YOUR TASK: Return only the lines of the listing below that run from the line with "# Invite external users to" through the line with "Repository Technology Lambda", both ends included, exactly as written.

· · ·

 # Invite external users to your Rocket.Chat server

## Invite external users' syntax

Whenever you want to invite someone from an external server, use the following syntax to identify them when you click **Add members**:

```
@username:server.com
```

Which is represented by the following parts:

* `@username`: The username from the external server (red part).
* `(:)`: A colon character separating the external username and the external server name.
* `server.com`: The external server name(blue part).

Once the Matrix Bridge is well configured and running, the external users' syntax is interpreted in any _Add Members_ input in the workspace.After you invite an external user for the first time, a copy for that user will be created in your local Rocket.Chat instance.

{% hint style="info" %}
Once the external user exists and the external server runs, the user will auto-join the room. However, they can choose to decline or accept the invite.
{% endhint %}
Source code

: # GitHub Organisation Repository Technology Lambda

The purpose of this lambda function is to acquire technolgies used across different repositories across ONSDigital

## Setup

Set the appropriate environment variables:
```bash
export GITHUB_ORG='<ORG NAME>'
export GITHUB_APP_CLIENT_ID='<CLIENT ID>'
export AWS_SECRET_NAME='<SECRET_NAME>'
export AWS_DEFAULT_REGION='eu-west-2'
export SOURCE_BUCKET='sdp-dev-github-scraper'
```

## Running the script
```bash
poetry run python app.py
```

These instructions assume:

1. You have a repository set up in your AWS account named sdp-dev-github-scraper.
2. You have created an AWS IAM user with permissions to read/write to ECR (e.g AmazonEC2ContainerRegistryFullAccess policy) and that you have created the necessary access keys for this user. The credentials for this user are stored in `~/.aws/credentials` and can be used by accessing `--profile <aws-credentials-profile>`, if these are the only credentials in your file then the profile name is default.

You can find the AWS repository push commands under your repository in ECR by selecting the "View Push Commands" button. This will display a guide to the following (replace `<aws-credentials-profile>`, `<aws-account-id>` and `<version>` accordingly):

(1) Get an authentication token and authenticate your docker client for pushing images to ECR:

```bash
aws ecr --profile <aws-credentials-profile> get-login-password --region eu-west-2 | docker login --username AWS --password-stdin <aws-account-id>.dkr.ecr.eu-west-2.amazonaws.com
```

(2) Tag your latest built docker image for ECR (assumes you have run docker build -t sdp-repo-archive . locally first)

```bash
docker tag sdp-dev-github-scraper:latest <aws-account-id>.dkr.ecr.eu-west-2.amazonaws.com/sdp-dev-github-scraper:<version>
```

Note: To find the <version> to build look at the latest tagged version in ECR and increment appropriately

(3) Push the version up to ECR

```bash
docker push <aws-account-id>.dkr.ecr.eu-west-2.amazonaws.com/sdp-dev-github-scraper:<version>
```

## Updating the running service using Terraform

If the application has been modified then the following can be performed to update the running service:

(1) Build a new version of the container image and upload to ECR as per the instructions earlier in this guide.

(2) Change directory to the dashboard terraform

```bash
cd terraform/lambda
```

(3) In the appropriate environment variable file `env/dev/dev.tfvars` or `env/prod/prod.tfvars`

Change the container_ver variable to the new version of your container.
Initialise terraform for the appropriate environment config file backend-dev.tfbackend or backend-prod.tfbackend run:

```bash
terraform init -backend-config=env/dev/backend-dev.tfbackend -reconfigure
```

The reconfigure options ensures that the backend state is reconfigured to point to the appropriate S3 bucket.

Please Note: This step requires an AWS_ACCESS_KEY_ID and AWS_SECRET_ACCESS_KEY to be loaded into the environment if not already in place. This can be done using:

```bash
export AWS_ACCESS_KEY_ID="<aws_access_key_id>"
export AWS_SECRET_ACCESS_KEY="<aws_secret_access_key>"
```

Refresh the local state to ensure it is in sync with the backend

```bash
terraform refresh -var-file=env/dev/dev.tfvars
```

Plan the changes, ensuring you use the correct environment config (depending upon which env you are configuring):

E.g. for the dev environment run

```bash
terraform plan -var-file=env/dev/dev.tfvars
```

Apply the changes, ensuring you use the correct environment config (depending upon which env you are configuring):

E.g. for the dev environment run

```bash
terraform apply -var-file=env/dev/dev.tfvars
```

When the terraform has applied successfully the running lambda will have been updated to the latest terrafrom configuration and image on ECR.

· · ·

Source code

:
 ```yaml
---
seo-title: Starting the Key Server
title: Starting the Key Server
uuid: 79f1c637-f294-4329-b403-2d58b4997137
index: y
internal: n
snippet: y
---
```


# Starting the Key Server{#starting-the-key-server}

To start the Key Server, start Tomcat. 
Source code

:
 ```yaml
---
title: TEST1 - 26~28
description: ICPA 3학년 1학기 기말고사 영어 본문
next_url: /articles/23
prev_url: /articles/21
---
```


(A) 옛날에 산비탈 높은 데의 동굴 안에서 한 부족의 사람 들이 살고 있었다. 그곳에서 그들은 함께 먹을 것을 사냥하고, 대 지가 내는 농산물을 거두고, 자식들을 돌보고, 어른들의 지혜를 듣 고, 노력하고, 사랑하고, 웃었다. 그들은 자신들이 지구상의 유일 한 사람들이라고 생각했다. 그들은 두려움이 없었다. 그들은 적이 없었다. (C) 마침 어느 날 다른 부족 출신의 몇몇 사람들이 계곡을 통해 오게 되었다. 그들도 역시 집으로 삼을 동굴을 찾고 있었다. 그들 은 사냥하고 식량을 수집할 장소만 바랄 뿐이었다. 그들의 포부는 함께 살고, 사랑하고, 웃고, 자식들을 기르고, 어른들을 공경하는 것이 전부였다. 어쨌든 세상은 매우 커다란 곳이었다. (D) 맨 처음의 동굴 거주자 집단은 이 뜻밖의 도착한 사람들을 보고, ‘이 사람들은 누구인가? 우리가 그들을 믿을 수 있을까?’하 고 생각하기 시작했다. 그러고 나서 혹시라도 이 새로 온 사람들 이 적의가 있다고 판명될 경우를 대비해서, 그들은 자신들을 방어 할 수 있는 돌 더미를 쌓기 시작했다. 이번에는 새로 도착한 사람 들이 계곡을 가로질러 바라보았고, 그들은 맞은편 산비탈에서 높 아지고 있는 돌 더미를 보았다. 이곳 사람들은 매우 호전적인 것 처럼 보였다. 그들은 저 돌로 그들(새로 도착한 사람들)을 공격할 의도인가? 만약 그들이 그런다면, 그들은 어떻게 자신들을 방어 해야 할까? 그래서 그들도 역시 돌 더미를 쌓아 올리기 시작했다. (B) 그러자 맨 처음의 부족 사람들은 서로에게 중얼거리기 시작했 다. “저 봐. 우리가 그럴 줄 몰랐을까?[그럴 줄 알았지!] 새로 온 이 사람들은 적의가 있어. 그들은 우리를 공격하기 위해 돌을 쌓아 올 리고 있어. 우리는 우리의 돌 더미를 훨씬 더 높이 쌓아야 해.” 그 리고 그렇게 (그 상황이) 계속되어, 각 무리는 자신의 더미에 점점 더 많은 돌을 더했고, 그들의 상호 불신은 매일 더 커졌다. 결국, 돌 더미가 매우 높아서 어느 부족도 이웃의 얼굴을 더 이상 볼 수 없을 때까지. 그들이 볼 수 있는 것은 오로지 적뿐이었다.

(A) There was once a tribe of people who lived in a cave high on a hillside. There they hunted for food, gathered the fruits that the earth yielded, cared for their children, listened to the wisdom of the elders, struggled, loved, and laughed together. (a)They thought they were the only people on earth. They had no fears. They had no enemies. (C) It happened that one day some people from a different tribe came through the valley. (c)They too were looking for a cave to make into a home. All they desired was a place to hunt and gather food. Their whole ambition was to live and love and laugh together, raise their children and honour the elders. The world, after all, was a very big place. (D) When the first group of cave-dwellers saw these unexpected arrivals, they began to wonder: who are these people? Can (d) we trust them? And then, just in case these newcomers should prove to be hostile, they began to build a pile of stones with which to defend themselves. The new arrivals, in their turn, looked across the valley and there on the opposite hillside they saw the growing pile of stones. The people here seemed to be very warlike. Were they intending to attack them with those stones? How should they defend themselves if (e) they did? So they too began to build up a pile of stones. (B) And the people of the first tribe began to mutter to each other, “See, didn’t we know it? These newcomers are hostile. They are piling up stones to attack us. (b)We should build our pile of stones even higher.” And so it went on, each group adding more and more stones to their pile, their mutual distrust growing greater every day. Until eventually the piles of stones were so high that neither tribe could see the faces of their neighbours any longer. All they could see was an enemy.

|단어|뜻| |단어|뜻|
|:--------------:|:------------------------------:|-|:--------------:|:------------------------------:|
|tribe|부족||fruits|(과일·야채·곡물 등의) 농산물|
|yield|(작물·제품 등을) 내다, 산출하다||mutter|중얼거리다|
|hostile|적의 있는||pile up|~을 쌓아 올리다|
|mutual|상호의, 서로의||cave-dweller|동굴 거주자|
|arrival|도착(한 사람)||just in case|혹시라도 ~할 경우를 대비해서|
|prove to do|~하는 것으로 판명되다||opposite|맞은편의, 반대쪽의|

· · ·

WRITTEN ANSWER:
 # Invite external users to your Rocket.Chat server

## Invite external users' syntax

Whenever you want to invite someone from an external server, use the following syntax to identify them when you click **Add members**:

```
@username:server.com
```

Which is represented by the following parts:

* `@username`: The username from the external server (red part).
* `(:)`: A colon character separating the external username and the external server name.
* `server.com`: The external server name(blue part).

Once the Matrix Bridge is well configured and running, the external users' syntax is interpreted in any _Add Members_ input in the workspace.After you invite an external user for the first time, a copy for that user will be created in your local Rocket.Chat instance.

{% hint style="info" %}
Once the external user exists and the external server runs, the user will auto-join the room. However, they can choose to decline or accept the invite.
{% endhint %}
Source code

: # GitHub Organisation Repository Technology Lambda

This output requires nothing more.